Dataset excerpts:

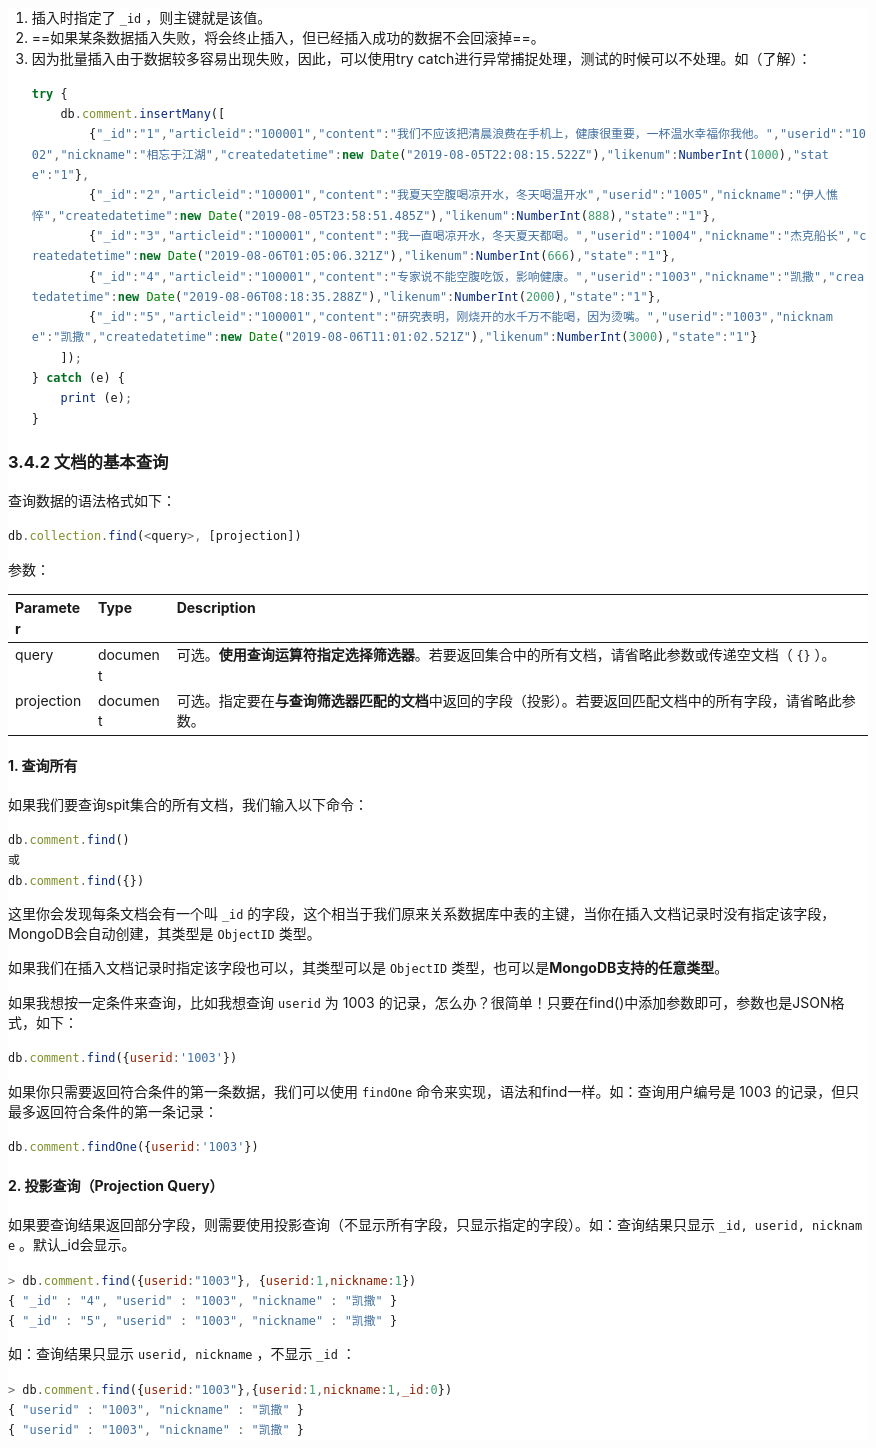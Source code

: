 1. 插入时指定了 `_id` ，则主键就是该值。
2. ==如果某条数据插入失败，将会终止插入，但已经插入成功的数据不会回滚掉==。
3. 因为批量插入由于数据较多容易出现失败，因此，可以使用try catch进行异常捕捉处理，测试的时候可以不处理。如（了解）：
	```js
	try {
		db.comment.insertMany([
			{"_id":"1","articleid":"100001","content":"我们不应该把清晨浪费在手机上，健康很重要，一杯温水幸福你我他。","userid":"1002","nickname":"相忘于江湖","createdatetime":new Date("2019-08-05T22:08:15.522Z"),"likenum":NumberInt(1000),"state":"1"},
			{"_id":"2","articleid":"100001","content":"我夏天空腹喝凉开水，冬天喝温开水","userid":"1005","nickname":"伊人憔悴","createdatetime":new Date("2019-08-05T23:58:51.485Z"),"likenum":NumberInt(888),"state":"1"},
			{"_id":"3","articleid":"100001","content":"我一直喝凉开水，冬天夏天都喝。","userid":"1004","nickname":"杰克船长","createdatetime":new Date("2019-08-06T01:05:06.321Z"),"likenum":NumberInt(666),"state":"1"},
			{"_id":"4","articleid":"100001","content":"专家说不能空腹吃饭，影响健康。","userid":"1003","nickname":"凯撒","createdatetime":new Date("2019-08-06T08:18:35.288Z"),"likenum":NumberInt(2000),"state":"1"},
			{"_id":"5","articleid":"100001","content":"研究表明，刚烧开的水千万不能喝，因为烫嘴。","userid":"1003","nickname":"凯撒","createdatetime":new Date("2019-08-06T11:01:02.521Z"),"likenum":NumberInt(3000),"state":"1"}
		]);
	} catch (e) {
		print (e);
	}
	```
### 3.4.2 文档的基本查询
查询数据的语法格式如下：
```js
db.collection.find(<query>, [projection])
```
参数：

| Parameter | Type | Description
|:---|:---|:---
| query | document | 可选。**使用查询运算符指定选择筛选器**。若要返回集合中的所有文档，请省略此参数或传递空文档（ `{}` ）。
| projection | document | 可选。指定要在**与查询筛选器匹配的文档**中返回的字段（投影）。若要返回匹配文档中的所有字段，请省略此参数。
 
#### 1. 查询所有
如果我们要查询spit集合的所有文档，我们输入以下命令：
```js
db.comment.find()
或
db.comment.find({})
```
这里你会发现每条文档会有一个叫 `_id` 的字段，这个相当于我们原来关系数据库中表的主键，当你在插入文档记录时没有指定该字段，MongoDB会自动创建，其类型是 `ObjectID` 类型。

如果我们在插入文档记录时指定该字段也可以，其类型可以是 `ObjectID` 类型，也可以是**MongoDB支持的任意类型**。

如果我想按一定条件来查询，比如我想查询 `userid` 为 1003 的记录，怎么办？很简单！只要在find()中添加参数即可，参数也是JSON格式，如下：
```js
db.comment.find({userid:'1003'})
```
如果你只需要返回符合条件的第一条数据，我们可以使用 `findOne` 命令来实现，语法和find一样。如：查询用户编号是 1003 的记录，但只最多返回符合条件的第一条记录：
```js
db.comment.findOne({userid:'1003'})
```
#### 2. 投影查询（Projection Query）
如果要查询结果返回部分字段，则需要使用投影查询（不显示所有字段，只显示指定的字段）。如：查询结果只显示 `_id, userid, nickname` 。默认_id会显示。
```js
> db.comment.find({userid:"1003"}, {userid:1,nickname:1})
{ "_id" : "4", "userid" : "1003", "nickname" : "凯撒" }
{ "_id" : "5", "userid" : "1003", "nickname" : "凯撒" }
```
如：查询结果只显示 `userid, nickname` ，不显示 `_id` ：
```js
> db.comment.find({userid:"1003"},{userid:1,nickname:1,_id:0})
{ "userid" : "1003", "nickname" : "凯撒" }
{ "userid" : "1003", "nickname" : "凯撒" }
```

__Problem description__
Looking at the records above, how many lines contain "document"? Answer with the number alone.

__Answer for this exercise__
2